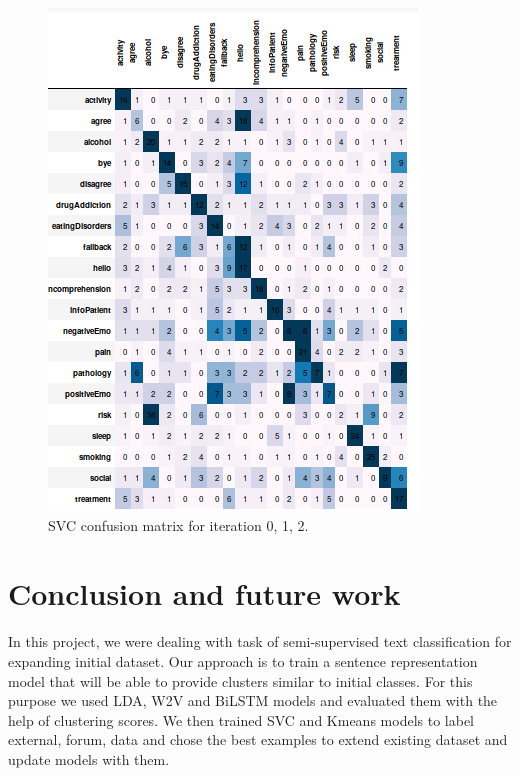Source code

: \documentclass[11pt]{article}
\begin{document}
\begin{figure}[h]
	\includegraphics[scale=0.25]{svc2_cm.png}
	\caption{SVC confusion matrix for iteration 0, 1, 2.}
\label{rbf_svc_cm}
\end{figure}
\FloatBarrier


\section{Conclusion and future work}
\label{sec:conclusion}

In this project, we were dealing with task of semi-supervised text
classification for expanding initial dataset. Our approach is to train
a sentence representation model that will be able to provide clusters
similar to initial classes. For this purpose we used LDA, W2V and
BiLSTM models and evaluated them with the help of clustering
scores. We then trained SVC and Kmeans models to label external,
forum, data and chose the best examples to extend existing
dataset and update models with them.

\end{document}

══════

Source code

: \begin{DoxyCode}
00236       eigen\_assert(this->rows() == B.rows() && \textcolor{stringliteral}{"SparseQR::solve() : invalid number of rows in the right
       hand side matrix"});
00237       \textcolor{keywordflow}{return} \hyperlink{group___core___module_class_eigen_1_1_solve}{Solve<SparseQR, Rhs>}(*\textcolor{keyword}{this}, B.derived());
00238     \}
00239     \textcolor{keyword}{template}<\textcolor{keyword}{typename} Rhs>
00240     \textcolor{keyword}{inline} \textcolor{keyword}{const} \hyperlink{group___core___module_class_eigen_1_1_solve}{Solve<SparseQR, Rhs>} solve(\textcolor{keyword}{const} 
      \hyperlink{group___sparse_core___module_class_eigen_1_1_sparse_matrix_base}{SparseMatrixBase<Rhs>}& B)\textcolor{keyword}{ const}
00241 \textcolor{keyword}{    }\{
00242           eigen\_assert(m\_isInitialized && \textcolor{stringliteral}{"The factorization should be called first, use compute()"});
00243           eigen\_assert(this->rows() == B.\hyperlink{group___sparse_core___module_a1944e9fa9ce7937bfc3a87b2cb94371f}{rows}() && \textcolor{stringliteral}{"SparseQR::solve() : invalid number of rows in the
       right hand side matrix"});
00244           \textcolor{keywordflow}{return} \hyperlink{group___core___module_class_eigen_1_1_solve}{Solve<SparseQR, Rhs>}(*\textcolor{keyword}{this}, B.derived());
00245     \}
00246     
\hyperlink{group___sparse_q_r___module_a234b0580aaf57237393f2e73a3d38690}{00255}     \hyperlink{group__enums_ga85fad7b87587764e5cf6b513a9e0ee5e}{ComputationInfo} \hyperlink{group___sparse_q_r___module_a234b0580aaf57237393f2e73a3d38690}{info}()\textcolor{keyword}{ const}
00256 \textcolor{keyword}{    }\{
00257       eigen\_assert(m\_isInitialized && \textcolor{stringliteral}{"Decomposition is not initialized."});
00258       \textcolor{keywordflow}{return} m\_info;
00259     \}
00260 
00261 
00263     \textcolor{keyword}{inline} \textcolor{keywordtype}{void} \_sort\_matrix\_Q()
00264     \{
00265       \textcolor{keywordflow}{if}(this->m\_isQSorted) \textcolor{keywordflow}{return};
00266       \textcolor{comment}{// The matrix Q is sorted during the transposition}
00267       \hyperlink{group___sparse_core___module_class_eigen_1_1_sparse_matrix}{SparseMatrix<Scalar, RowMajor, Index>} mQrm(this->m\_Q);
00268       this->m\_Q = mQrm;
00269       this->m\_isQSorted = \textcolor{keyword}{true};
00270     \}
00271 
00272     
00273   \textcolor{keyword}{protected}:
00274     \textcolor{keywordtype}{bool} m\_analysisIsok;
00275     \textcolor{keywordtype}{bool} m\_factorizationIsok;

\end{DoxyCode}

══════

Please count the lines in the material above where the word "hand" occurs, and give only the number.

2